Extracted records:
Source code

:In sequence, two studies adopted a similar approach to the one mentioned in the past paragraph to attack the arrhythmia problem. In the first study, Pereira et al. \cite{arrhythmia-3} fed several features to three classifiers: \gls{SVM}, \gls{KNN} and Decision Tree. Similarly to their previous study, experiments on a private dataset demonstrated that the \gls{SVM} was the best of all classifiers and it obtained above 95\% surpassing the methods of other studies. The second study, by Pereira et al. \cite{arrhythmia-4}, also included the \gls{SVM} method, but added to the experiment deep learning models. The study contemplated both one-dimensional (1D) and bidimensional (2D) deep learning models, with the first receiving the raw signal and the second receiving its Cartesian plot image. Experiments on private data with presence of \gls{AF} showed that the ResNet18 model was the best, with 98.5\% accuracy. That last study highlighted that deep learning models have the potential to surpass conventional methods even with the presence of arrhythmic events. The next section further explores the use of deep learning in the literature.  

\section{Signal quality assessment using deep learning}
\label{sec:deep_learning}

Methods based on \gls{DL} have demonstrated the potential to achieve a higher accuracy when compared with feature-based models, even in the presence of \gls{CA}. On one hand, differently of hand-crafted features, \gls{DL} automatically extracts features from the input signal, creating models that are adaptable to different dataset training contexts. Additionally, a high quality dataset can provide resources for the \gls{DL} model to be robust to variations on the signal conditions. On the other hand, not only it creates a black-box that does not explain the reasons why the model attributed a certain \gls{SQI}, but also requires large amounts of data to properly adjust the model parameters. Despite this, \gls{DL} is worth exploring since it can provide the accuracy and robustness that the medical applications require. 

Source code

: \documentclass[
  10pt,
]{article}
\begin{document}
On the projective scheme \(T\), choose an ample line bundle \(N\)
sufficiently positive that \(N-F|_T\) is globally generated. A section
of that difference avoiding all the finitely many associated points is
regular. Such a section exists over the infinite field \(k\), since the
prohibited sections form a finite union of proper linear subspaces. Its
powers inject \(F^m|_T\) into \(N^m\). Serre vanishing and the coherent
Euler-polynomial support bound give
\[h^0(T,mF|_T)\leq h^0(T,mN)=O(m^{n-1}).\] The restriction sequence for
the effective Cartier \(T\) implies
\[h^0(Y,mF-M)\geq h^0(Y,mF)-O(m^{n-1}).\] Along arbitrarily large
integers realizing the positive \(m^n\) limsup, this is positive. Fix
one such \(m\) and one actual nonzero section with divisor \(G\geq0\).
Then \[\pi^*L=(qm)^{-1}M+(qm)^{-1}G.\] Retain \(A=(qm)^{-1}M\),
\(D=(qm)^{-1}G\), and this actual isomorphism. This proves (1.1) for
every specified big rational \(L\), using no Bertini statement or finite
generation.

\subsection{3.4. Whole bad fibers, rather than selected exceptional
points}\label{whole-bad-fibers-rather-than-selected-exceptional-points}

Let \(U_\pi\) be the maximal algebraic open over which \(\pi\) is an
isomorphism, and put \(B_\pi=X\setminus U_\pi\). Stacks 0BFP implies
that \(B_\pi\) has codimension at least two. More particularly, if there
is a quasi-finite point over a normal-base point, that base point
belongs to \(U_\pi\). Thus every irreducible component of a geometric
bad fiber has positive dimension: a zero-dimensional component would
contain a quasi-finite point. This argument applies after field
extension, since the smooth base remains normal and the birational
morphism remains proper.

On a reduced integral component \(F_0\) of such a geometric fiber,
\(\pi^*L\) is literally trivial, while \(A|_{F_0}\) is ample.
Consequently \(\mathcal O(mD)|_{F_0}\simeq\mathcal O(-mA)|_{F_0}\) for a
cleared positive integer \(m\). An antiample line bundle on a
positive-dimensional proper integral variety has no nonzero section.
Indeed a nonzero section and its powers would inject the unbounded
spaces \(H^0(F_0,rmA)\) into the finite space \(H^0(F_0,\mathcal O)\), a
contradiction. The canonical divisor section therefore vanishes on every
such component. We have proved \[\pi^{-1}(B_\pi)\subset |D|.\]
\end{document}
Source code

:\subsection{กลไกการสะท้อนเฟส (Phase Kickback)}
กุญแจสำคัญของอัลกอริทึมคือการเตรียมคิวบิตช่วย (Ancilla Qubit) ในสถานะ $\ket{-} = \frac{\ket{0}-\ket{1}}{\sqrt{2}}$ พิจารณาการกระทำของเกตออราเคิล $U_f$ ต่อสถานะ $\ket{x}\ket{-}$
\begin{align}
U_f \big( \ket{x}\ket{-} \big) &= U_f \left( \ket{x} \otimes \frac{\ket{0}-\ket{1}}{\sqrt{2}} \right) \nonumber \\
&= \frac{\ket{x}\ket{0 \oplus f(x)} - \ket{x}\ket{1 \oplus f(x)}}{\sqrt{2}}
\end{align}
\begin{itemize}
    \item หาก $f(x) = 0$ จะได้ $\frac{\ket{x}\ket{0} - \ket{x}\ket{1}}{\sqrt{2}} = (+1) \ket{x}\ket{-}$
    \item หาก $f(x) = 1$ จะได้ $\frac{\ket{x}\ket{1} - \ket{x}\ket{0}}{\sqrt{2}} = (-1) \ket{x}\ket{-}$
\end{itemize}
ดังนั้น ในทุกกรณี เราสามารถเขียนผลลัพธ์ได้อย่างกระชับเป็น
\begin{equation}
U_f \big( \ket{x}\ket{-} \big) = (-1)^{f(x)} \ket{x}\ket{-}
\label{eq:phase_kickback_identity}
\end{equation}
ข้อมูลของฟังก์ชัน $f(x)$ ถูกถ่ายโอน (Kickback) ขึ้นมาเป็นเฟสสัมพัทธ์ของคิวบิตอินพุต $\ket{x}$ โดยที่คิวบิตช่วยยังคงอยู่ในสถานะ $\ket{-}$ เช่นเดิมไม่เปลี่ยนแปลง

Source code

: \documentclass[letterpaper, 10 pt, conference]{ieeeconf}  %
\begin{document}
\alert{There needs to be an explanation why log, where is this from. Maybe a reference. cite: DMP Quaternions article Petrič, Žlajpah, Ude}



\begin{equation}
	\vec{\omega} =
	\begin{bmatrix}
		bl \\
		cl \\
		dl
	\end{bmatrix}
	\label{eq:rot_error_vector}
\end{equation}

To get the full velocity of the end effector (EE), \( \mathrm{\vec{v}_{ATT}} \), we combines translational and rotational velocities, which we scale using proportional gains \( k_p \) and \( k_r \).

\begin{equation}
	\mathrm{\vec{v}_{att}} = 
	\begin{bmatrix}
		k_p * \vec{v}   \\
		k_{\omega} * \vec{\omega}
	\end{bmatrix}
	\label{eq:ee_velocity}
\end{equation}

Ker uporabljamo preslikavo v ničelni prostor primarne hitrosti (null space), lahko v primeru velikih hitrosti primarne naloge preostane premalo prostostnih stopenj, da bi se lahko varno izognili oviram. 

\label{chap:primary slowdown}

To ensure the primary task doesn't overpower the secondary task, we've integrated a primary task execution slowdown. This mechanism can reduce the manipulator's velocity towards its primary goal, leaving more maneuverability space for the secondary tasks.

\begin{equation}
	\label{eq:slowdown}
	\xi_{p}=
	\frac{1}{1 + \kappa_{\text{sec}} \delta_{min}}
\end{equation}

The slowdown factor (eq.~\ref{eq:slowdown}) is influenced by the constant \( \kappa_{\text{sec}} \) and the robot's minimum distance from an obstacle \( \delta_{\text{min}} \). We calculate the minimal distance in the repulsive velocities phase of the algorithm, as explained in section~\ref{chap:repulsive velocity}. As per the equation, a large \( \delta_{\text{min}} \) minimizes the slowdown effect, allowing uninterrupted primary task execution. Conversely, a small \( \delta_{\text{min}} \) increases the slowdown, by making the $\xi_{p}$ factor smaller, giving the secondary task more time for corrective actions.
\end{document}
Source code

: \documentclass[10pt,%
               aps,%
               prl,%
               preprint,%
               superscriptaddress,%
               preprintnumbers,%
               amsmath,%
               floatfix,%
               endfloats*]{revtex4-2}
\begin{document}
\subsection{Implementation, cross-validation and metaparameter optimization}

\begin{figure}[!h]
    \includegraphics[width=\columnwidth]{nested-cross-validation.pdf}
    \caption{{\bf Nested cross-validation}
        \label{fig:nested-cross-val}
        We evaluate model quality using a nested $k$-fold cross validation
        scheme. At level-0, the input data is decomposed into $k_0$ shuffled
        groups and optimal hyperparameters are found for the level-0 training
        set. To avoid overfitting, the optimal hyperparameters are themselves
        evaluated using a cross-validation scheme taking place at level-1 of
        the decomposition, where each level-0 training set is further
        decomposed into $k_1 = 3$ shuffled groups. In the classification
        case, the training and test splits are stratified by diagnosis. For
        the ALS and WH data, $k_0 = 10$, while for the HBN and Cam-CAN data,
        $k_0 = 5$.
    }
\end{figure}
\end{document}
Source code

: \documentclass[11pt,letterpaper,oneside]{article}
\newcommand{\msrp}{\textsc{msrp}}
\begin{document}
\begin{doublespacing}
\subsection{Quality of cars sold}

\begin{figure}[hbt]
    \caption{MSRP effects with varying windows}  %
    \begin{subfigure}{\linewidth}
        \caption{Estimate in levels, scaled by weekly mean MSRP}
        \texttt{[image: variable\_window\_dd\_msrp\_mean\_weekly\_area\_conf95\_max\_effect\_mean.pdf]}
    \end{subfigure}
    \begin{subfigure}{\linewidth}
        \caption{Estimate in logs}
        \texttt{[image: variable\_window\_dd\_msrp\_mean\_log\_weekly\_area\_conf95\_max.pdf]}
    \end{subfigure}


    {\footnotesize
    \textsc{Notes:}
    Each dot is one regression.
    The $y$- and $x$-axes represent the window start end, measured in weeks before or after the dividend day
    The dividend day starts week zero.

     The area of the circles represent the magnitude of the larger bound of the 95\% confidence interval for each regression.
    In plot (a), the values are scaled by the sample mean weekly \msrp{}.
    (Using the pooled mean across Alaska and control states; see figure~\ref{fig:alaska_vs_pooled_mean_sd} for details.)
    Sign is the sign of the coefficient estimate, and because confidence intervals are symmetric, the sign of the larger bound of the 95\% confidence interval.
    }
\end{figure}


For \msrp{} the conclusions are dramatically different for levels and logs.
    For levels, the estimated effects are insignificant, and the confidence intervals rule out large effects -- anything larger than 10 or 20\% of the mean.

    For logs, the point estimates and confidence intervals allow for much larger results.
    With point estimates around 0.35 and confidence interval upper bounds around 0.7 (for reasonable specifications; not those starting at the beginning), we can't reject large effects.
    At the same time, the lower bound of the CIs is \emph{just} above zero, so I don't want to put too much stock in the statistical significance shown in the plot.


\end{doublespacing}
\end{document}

● Assignment
Copy the lines above exactly, beginning at the line that has "On a reduced" and stopping after the line that has "such component. We", and omit the rest.

● Written answer
On a reduced integral component \(F_0\) of such a geometric fiber,
\(\pi^*L\) is literally trivial, while \(A|_{F_0}\) is ample.
Consequently \(\mathcal O(mD)|_{F_0}\simeq\mathcal O(-mA)|_{F_0}\) for a
cleared positive integer \(m\). An antiample line bundle on a
positive-dimensional proper integral variety has no nonzero section.
Indeed a nonzero section and its powers would inject the unbounded
spaces \(H^0(F_0,rmA)\) into the finite space \(H^0(F_0,\mathcal O)\), a
contradiction. The canonical divisor section therefore vanishes on every
such component. We have proved \[\pi^{-1}(B_\pi)\subset |D|.\]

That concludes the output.